**ACTIVITY**
The count of lines with the string "headers" in the material is all that should be returned.

**PROVIDED RECORDS**
────────────────

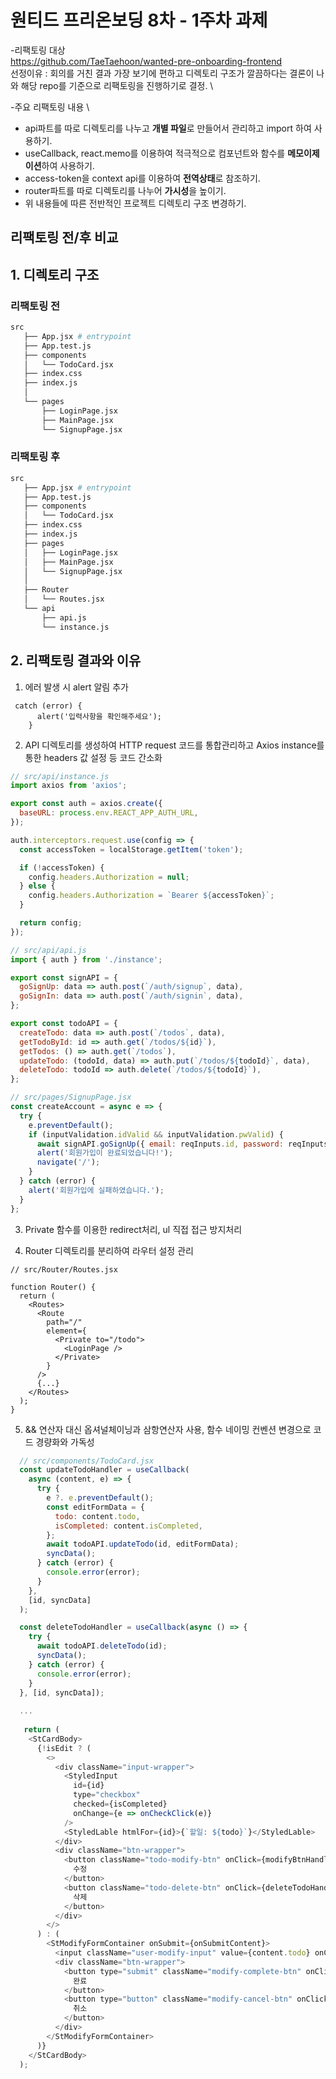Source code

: # 원티드 프리온보딩 8차 - 1주차 과제

-리팩토링 대상 \
https://github.com/TaeTaehoon/wanted-pre-onboarding-frontend \
선정이유 : 회의를 거친 결과 가장 보기에 편하고 디렉토리 구조가 깔끔하다는 결론이 나와 해당 repo를 기준으로 리팩토링을 진행하기로 결정. \

-주요 리팩토링 내용 \

- api파트를 따로 디렉토리를 나누고 **개별 파일**로 만들어서 관리하고 import 하여 사용하기.
- useCallback, react.memo를 이용하여 적극적으로 컴포넌트와 함수를 **메모이제이션**하여 사용하기.
- access-token을 context api를 이용하여 **전역상태**로 참조하기.
- router파트를 따로 디렉토리를 나누어 **가시성**을 높이기.
- 위 내용들에 따른 전반적인 프로젝트 디렉토리 구조 변경하기.

## 리팩토링 전/후 비교

## 1. 디렉토리 구조

### 리팩토링 전

```bash
src
   ├── App.jsx # entrypoint
   ├── App.test.js
   ├── components
   │   └── TodoCard.jsx
   ├── index.css
   ├── index.js
   │
   └── pages
       ├── LoginPage.jsx
       ├── MainPage.jsx
       └── SignupPage.jsx
```

### 리팩토링 후

```bash
src
   ├── App.jsx # entrypoint
   ├── App.test.js
   ├── components
   │   └── TodoCard.jsx
   ├── index.css
   ├── index.js
   ├── pages
   │   ├── LoginPage.jsx
   │   ├── MainPage.jsx
   │   └── SignupPage.jsx
   │
   ├── Router
   │   └── Routes.jsx
   └── api
       ├── api.js
       └── instance.js
```

## 2. 리팩토링 결과와 이유

1. 에러 발생 시 alert 알림 추가<br/>

```
 catch (error) {
      alert('입력사항을 확인해주세요');
    }
```

2. API 디렉토리를 생성하여 HTTP request 코드를 통합관리하고 Axios instance를 통한 headers 값 설정 등 코드 간소화

```javascript
// src/api/instance.js
import axios from 'axios';

export const auth = axios.create({
  baseURL: process.env.REACT_APP_AUTH_URL,
});

auth.interceptors.request.use(config => {
  const accessToken = localStorage.getItem('token');

  if (!accessToken) {
    config.headers.Authorization = null;
  } else {
    config.headers.Authorization = `Bearer ${accessToken}`;
  }

  return config;
});

// src/api/api.js
import { auth } from './instance';

export const signAPI = {
  goSignUp: data => auth.post(`/auth/signup`, data),
  goSignIn: data => auth.post(`/auth/signin`, data),
};

export const todoAPI = {
  createTodo: data => auth.post(`/todos`, data),
  getTodoById: id => auth.get(`/todos/${id}`),
  getTodos: () => auth.get(`/todos`),
  updateTodo: (todoId, data) => auth.put(`/todos/${todoId}`, data),
  deleteTodo: todoId => auth.delete(`/todos/${todoId}`),
};

// src/pages/SignupPage.jsx
const createAccount = async e => {
  try {
    e.preventDefault();
    if (inputValidation.idValid && inputValidation.pwValid) {
      await signAPI.goSignUp({ email: reqInputs.id, password: reqInputs.pw });
      alert('회원가입이 완료되었습니다!');
      navigate('/');
    }
  } catch (error) {
    alert('회원가입에 실패하였습니다.');
  }
};
```

3. Private 함수를 이용한 redirect처리, ul 직접 접근 방지처리

4. Router 디렉토리를 분리하여 라우터 설정 관리

```javarscript
// src/Router/Routes.jsx

function Router() {
  return (
    <Routes>
      <Route
        path="/"
        element={
          <Private to="/todo">
            <LoginPage />
          </Private>
        }
      />
      {...}
    </Routes>
  );
}

```

5. && 연산자 대신 옵셔널체이닝과 삼항연산자 사용, 함수 네이밍 컨벤션 변경으로 코드 경량화와 가독성

```javascript
  // src/components/TodoCard.jsx
  const updateTodoHandler = useCallback(
    async (content, e) => {
      try {
        e ?. e.preventDefault();
        const editFormData = {
          todo: content.todo,
          isCompleted: content.isCompleted,
        };
        await todoAPI.updateTodo(id, editFormData);
        syncData();
      } catch (error) {
        console.error(error);
      }
    },
    [id, syncData]
  );

  const deleteTodoHandler = useCallback(async () => {
    try {
      await todoAPI.deleteTodo(id);
      syncData();
    } catch (error) {
      console.error(error);
    }
  }, [id, syncData]);
  
  ...
  
   return (
    <StCardBody>
      {!isEdit ? (
        <>
          <div className="input-wrapper">
            <StyledInput
              id={id}
              type="checkbox"
              checked={isCompleted}
              onChange={e => onCheckClick(e)}
            />
            <StyledLable htmlFor={id}>{`할일: ${todo}`}</StyledLable>
          </div>
          <div className="btn-wrapper">
            <button className="todo-modify-btn" onClick={modifyBtnHandler}>
              수정
            </button>
            <button className="todo-delete-btn" onClick={deleteTodoHandler}>
              삭제
            </button>
          </div>
        </>
      ) : (
        <StModifyFormContainer onSubmit={onSubmitContent}>
          <input className="user-modify-input" value={content.todo} onChange={modifyInputHandler} />
          <div className="btn-wrapper">
            <button type="submit" className="modify-complete-btn" onClick={onSubmitContent}>
              완료
            </button>
            <button type="button" className="modify-cancel-btn" onClick={modifyCancelHandler}>
              취소
            </button>
          </div>
        </StModifyFormContainer>
      )}
    </StCardBody>
  );
  
  
```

────────────────

**TASK OUTPUT**
3